Millions of men now opt for idleness

A “quiet catastrophe” has befallen America, says George F. Will.   Almost unnoticed, millions of American men have left the job market. A study has revealed the percentage of males of prime working age (25 to 54) in jobs today (84.4%) is smaller than it was as the Great Depression neared its end in 1940, when the unemployment rate was above 14%. Rather than being a product of recession, today’s retreat from the workplace appears to be “largely voluntary”: of the men in this age group who didn’t do any paid work in 2014, only about 15% say they were unemployed because they couldn’t find a job; the rest just didn’t want to find a job, preferring to live on benefits. “In 1965, even high school dropouts were more likely to be in the workforce than are the 25-to-54 males today.” A lot of men, it seems, have given up on the traditional rites of adult life – working for a living, getting married, raising a family. Whether welfare reforms or other policies can reverse this process remains to be seen. Still, one manifestation of this social regression, the rise of Donald Trump, “is perhaps perverse evidence that some of his army of angry young men are at least healthily unhappy about the loss of meaning, self-esteem and masculinity that is a consequence of chosen and protracted idleness”. (George F. Will, The Washington Post, 15 October 2016)

George Will, a crusading conservative, cannot connect the dots. He supports the Republicans (to his credit, not Trump), but cannot see that the Republican strategy of concentrating on lowering taxes for the rich and pandering to the same, and then totally ignoring the interests of the ordinary Republican voter has produced the revolts led by Trump (and Bernie). It’s the policies, stupid!

One Comment

  1. To me, this seems as much a failure of the Clinton era welfare reforms (which the Republicans supported) as it is a failure of originally Republican policies.

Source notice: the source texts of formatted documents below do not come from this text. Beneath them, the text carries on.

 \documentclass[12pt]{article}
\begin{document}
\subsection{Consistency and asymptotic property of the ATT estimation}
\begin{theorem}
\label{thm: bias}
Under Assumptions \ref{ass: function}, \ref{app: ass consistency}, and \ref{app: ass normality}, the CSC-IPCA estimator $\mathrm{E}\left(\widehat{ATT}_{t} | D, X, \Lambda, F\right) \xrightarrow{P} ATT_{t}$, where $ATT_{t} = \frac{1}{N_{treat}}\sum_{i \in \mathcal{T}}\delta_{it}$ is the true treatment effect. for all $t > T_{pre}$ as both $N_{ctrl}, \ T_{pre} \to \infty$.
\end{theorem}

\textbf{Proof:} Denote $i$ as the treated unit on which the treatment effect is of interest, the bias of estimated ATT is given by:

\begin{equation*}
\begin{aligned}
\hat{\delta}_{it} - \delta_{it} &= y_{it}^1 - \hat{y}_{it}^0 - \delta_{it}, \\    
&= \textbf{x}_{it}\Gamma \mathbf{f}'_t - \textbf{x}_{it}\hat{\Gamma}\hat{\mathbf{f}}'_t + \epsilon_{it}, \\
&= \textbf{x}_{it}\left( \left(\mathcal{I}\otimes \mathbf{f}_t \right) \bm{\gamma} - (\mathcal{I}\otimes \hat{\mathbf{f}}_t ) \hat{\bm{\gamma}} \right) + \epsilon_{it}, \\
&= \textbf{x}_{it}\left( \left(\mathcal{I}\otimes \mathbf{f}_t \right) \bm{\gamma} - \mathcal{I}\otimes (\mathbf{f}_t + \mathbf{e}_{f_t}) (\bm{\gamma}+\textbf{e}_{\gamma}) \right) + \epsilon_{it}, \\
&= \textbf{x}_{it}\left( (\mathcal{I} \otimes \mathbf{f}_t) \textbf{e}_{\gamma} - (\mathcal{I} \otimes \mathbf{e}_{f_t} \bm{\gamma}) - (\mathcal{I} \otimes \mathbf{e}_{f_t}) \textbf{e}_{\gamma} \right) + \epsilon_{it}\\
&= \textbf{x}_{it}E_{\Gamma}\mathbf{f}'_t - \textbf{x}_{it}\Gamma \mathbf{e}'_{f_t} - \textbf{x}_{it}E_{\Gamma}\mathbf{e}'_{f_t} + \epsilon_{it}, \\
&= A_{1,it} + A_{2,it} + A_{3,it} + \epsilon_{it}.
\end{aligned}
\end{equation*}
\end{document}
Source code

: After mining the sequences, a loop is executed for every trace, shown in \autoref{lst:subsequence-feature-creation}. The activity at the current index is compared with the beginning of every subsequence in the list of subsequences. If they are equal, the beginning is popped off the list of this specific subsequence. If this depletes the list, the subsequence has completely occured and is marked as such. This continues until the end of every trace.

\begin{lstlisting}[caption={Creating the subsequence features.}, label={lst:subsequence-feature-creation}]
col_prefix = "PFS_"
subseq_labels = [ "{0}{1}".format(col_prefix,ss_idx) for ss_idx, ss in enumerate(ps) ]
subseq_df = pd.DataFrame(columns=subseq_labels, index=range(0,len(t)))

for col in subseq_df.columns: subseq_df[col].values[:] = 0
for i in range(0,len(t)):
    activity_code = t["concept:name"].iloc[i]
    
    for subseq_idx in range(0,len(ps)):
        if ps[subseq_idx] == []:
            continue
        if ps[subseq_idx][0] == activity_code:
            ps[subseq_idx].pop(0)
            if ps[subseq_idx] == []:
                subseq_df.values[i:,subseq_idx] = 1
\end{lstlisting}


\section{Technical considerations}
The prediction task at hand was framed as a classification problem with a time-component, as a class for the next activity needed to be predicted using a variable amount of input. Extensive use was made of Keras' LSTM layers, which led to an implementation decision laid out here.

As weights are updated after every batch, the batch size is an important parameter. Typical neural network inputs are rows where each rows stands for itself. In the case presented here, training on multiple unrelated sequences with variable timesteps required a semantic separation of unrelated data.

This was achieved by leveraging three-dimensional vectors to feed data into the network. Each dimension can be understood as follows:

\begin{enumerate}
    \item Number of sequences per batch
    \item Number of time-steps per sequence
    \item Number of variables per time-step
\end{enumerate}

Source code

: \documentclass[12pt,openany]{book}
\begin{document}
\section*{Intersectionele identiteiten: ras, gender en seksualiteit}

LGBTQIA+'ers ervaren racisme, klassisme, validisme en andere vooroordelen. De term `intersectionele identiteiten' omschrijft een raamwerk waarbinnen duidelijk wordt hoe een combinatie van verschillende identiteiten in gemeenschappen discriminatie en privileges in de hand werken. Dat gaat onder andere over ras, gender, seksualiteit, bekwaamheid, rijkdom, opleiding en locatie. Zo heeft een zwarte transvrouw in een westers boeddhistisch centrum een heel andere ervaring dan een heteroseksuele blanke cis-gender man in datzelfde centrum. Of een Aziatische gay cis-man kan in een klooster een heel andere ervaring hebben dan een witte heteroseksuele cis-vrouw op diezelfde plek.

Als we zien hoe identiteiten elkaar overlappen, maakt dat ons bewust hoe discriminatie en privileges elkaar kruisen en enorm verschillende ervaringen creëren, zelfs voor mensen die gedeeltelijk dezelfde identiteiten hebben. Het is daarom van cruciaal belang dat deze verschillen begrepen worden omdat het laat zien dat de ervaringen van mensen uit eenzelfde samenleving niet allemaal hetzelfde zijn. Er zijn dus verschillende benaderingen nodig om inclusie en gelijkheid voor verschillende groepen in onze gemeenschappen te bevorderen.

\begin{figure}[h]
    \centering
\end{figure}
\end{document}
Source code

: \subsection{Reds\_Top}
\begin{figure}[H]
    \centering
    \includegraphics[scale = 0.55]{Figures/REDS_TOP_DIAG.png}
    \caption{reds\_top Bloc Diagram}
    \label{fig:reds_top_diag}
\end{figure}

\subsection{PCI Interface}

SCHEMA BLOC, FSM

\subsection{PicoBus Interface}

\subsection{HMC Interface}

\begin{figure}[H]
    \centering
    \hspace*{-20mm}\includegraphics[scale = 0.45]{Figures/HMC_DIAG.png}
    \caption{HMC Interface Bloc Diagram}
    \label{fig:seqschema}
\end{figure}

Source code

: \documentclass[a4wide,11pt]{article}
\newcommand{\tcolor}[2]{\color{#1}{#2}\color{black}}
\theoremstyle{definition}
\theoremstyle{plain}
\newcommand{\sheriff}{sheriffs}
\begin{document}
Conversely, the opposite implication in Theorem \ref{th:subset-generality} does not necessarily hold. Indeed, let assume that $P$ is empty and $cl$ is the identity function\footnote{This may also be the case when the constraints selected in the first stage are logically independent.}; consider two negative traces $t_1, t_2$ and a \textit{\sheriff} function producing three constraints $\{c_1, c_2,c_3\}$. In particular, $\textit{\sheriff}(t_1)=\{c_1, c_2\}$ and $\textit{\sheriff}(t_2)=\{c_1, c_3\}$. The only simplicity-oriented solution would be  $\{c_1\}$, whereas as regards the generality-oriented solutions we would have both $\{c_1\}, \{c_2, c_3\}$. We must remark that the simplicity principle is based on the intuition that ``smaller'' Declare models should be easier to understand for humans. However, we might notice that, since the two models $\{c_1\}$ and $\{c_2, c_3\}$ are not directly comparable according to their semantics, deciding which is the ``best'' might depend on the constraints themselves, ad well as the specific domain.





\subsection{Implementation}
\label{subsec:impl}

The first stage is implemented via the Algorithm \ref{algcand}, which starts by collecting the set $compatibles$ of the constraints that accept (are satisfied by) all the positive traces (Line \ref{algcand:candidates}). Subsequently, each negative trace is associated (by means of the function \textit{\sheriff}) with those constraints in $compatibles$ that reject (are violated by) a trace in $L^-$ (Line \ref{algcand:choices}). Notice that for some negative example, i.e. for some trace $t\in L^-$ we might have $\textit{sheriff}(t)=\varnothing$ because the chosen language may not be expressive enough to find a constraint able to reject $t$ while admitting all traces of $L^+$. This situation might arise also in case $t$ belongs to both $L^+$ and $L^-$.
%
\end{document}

The whole point of welfare reform was that it was meant to get people off welfare and into work. But if welfare is still a sustainable life choice for some people, haven’t the reforms not gone far enough?
    There’s a danger here. If you are too tough on welfare, the poverty rate will rise, even if society as a whole gets richer. But be too soft on welfare, and the abstinence from work you describe here will be more common. What America has now is a balance between the two, and both problems seems to be quite severe.
    I agree that lowering taxes on the rich won’t solve the problem. Tax rates on the wealthy are much lower now than they were in 1965, yet as you quite rightly say, workforce participation is lower.
    Having said that, I don’t think a more expansive welfare system would solve the problem either. If calls for a Universal Basic Income go ahead, not working would be more profitable than ever. A more generous benefits system would require higher taxes, and not just for the rich. I fail to see how higher taxes for working would encourage more people to work, even if the minimum wage was higher.
    The only scheme guaranteed to work would be to physically force these dropouts to get a job. In the age of liberalism, I doubt that would be popular or politically feasible. In one respect, the Republicans are right. The choice not to work for a living or get married is as much a moral problem as it is an economic one (though I disagree with Will that raising a family is a more moral choice than not to do so.)